Long gone are the days of Hungary competing in a World Cup final and sitting on top of the Elo rankings. The Mighty Magyars used to be the best team in the world. It’s intriguing to think that Germany’s 3-2 win over them in the 1954 World Cup final was one of the world’s all-time great upsets.
Times have changed, though. If Germany were to beat Hungary 3-2 nowadays, it would still be considered an upset, but because the scoreline was so narrow. Because Germany “only” won with a one-goal margin and the fact that Hungary scored two goals. That would be the sensational thing about that scoreline – not that Germany won. Metaphorically speaking, the history of Hungary’s national team is best described as two humps on a camel. Their initial rise during the 1930s followed by a decline in the 1940s. However, considering it a decline is a little bit unfair since it was due to the breakout of World War two, which made every national team decline.
The Rise and Fall and Rise and Fall of Hungary
Hungary and West Germany at the 1954 FIFA World Cup
Nonetheless, they experienced a meteoric rise during the 1950s. Hungary soared through the group stage of the 1954 FIFA World Cup, defeating South Korea 9-0 and West Germany 8-3. Incredible. They maintained this consistency in the knockout stage, winning 4-2 against Brazil and Uruguay in the quarter-finals and semi-finals respectively.
Excluding West Germany’s 8-3 loss against Hungary, their tournament was solid. 4-1 Against Turkey and then 7-2 in their tiebreaker. West Germany faced slightly worse teams in their knockout stage fixtures, but their performance was superb nonetheless. 2-0 against Yugoslavia in the quarter-final and 6-1 against Austria in the semis.
1954 FIFA World Cup Final
At first, it seemed the final would be a routine win for the highly favoured Hungarians; they led 2-0 after only eight minutes, with goals from Ferenc Puskas and Zoltan Czibor. It looked like it could be a repeat of their group stage demolition of the Germans.
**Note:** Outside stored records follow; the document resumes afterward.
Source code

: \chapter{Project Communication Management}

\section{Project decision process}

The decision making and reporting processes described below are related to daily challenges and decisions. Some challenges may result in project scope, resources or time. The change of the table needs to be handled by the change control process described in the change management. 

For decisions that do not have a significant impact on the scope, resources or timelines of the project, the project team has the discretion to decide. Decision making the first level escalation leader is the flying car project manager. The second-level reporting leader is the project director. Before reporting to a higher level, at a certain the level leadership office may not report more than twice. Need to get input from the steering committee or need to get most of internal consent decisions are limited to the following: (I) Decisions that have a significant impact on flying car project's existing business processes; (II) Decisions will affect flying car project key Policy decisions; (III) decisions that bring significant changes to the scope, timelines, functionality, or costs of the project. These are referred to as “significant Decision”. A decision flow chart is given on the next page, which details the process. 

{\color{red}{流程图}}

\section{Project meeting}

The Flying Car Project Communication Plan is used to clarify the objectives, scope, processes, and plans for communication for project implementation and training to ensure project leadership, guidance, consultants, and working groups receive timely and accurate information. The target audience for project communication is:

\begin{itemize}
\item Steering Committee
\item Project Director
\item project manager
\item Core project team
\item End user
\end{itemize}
However, West Germany persisted and Max Morlock reduced Hungary’s lead with a goal in the 10th minute. 2-1 Hungary after only 10 minutes. Helmut Rahn later equalized with a header in the 18th minute. The score was 2-2 until half-time and for the majority of the second half, too. With six minutes left, Schäfer dispossessed Bozsik and played a high cross into the penalty box. Rahn picked up Lantos’ short clearance, feinted a pass to centre forward Ottmar Walter that wrong-footed the Hungarian defenders, moved into the penalty box, and drove the ball hard and low past Grosics for the third German goal. Officials ruled Puskas’s goal three minutes later offside. In what came to be known as the miracle of Bern, West Germany defeated Hungary 3-2.
Hungary failed to even come close to this success at the 1958 World Cup. A tournament where they were eliminated in the group stage after drawing 1-1 with Wales and losing 2-1 to Sweden. Now we have highlighted the “rise and fall of Hungary”, but not the “rise and fall and rise and fall”. Hungary’s results improved slightly at the 1962 World Cup, where they managed to reach the quarter-finals only to succumb to a Czechoslovak goal.
Hungary’s Final Rise at UEFA Euro 1964
Their first truly impressive performance since their 1954 final appearance was the final of the 1964 European Championship. Although it was a four-team tournament, that didn’t take away from the prestige of participating in it. Keep in mind Hungary defeated Wales, East Germany, and France to qualify.
Incredible as it may seem, Hungary’s first match of the tournament was a semi-final – against hosts Spain. It was an end to end game that was ultimately decided by a goal in the 112th minute by Spain’s Amanzio Amaro. Hungarian hearts were broken, but their third-place play-off fixture against Denmark redeemed them. 3-1 Hungary, also after extra-time.
From Riches to Rags, The Rise and Fall of Hungary
Hungary also went on to reach the quarter-finals of the 1966 World Cup and finishing fourth at UEFA Euro 1972, but since then they have done nothing noteworthy on an international level. They haven’t played in a World Cup since 1986 and broke a 44-year European Championship drought after qualifying for the 2016 edition.
This proves how low Hungary’s national team has fallen – from huge favourites in a World Cup final to underdogs at the Euros.